- **Dataset items**
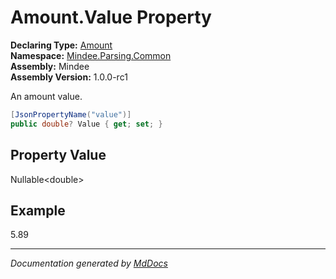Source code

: ﻿<!--  
  <auto-generated>   
    The contents of this file were generated by a tool.  
    Changes to this file may be list if the file is regenerated  
  </auto-generated>   
-->

# Amount.Value Property

**Declaring Type:** [Amount](../index.md)  
**Namespace:** [Mindee.Parsing.Common](../../index.md)  
**Assembly:** Mindee  
**Assembly Version:** 1.0.0\-rc1

An amount value.

```csharp
[JsonPropertyName("value")]
public double? Value { get; set; }
```

## Property Value

Nullable\<double\>

## Example

5.89

___

*Documentation generated by [MdDocs](https://github.com/ap0llo/mddocs)*
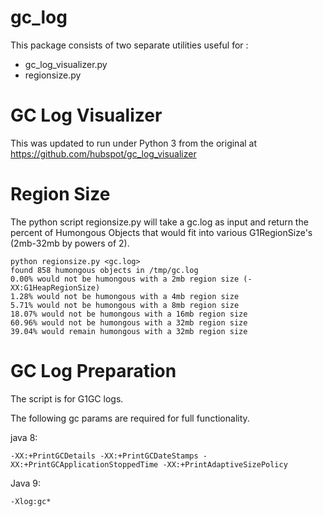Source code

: # gc_log

This package consists of two separate utilities useful for :

* gc_log_visualizer.py
* regionsize.py

# GC Log Visualizer

This was updated to run under Python 3 from the original at https://github.com/hubspot/gc_log_visualizer

# Region Size

The python script regionsize.py will take a gc.log as input and return the percent of Humongous Objects 
that would fit into various G1RegionSize's (2mb-32mb by powers of 2).

```shell
python regionsize.py <gc.log>
found 858 humongous objects in /tmp/gc.log
0.00% would not be humongous with a 2mb region size (-XX:G1HeapRegionSize)
1.28% would not be humongous with a 4mb region size
5.71% would not be humongous with a 8mb region size
18.07% would not be humongous with a 16mb region size
60.96% would not be humongous with a 32mb region size
39.04% would remain humongous with a 32mb region size
```

# GC Log Preparation

The script is for G1GC logs. 

The following gc params are required for full functionality.

java 8:

`-XX:+PrintGCDetails -XX:+PrintGCDateStamps -XX:+PrintGCApplicationStoppedTime -XX:+PrintAdaptiveSizePolicy`

Java 9:

`-Xlog:gc*`


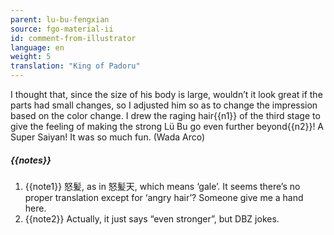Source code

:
 ```yaml
---
parent: lu-bu-fengxian
source: fgo-material-ii
id: comment-from-illustrator
language: en
weight: 5
translation: "King of Padoru"
---
```


I thought that, since the size of his body is large, wouldn’t it look great if the parts had small changes, so I adjusted him so as to change the impression based on the color change. I drew the raging hair{{n1}} of the third stage to give the feeling of making the strong Lü Bu go even further beyond{{n2}}! A Super Saiyan! It was so much fun. (Wada Arco)

##### {{notes}}

1. {{note1}} 怒髪, as in 怒髪天, which means ‘gale’. It seems there’s no proper translation except for ‘angry hair’? Someone give me a hand here.
2. {{note2}} Actually, it just says “even stronger”, but DBZ jokes.
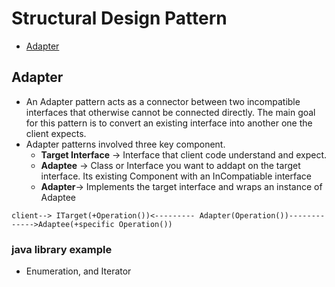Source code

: # Structural Design Pattern
- [Adapter](#adapter)


## Adapter
- An Adapter pattern acts as a connector between two incompatible interfaces that otherwise cannot be connected directly. The main goal for this pattern is to convert an existing interface into another one the client expects.
- Adapter patterns involved three key component.
   - **Target Interface** -> Interface that client code understand and expect.
   - **Adaptee** -> Class or Interface you want to addapt on the target interface. Its existing Component with an InCompatiable interface
   - **Adapter**-> Implements the target interface and wraps an instance of Adaptee
```
client--> ITarget(+Operation())<--------- Adapter(Operation())------------->Adaptee(+specific Operation())
```
### java library example
- Enumeration, and Iterator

- **What to work on**
Repeat the entries exactly, without pictures.

- **Answer to the exercise**
Source code

: ﻿<!--  
  <auto-generated>   
    The contents of this file were generated by a tool.  
    Changes to this file may be list if the file is regenerated  
  </auto-generated>   
-->

# Amount.Value Property

**Declaring Type:** [Amount](../index.md)  
**Namespace:** [Mindee.Parsing.Common](../../index.md)  
**Assembly:** Mindee  
**Assembly Version:** 1.0.0\-rc1

An amount value.

```csharp
[JsonPropertyName("value")]
public double? Value { get; set; }
```

## Property Value

Nullable\<double\>

## Example

5.89

___

*Documentation generated by [MdDocs](https://github.com/ap0llo/mddocs)*
Source code

: # gc_log

This package consists of two separate utilities useful for :

* gc_log_visualizer.py
* regionsize.py

# GC Log Visualizer

This was updated to run under Python 3 from the original at https://github.com/hubspot/gc_log_visualizer

# Region Size

The python script regionsize.py will take a gc.log as input and return the percent of Humongous Objects 
that would fit into various G1RegionSize's (2mb-32mb by powers of 2).

```shell
python regionsize.py <gc.log>
found 858 humongous objects in /tmp/gc.log
0.00% would not be humongous with a 2mb region size (-XX:G1HeapRegionSize)
1.28% would not be humongous with a 4mb region size
5.71% would not be humongous with a 8mb region size
18.07% would not be humongous with a 16mb region size
60.96% would not be humongous with a 32mb region size
39.04% would remain humongous with a 32mb region size
```

# GC Log Preparation

The script is for G1GC logs. 

The following gc params are required for full functionality.

java 8:

`-XX:+PrintGCDetails -XX:+PrintGCDateStamps -XX:+PrintGCApplicationStoppedTime -XX:+PrintAdaptiveSizePolicy`

Java 9:

`-Xlog:gc*`


Source code

:
 ```yaml
---
parent: lu-bu-fengxian
source: fgo-material-ii
id: comment-from-illustrator
language: en
weight: 5
translation: "King of Padoru"
---
```


I thought that, since the size of his body is large, wouldn’t it look great if the parts had small changes, so I adjusted him so as to change the impression based on the color change. I drew the raging hair{{n1}} of the third stage to give the feeling of making the strong Lü Bu go even further beyond{{n2}}! A Super Saiyan! It was so much fun. (Wada Arco)

##### {{notes}}

1. {{note1}} 怒髪, as in 怒髪天, which means ‘gale’. It seems there’s no proper translation except for ‘angry hair’? Someone give me a hand here.
2. {{note2}} Actually, it just says “even stronger”, but DBZ jokes.
Source code

: # Structural Design Pattern
- [Adapter](#adapter)


## Adapter
- An Adapter pattern acts as a connector between two incompatible interfaces that otherwise cannot be connected directly. The main goal for this pattern is to convert an existing interface into another one the client expects.
- Adapter patterns involved three key component.
   - **Target Interface** -> Interface that client code understand and expect.
   - **Adaptee** -> Class or Interface you want to addapt on the target interface. Its existing Component with an InCompatiable interface
   - **Adapter**-> Implements the target interface and wraps an instance of Adaptee
```
client--> ITarget(+Operation())<--------- Adapter(Operation())------------->Adaptee(+specific Operation())
```
### java library example
- Enumeration, and Iterator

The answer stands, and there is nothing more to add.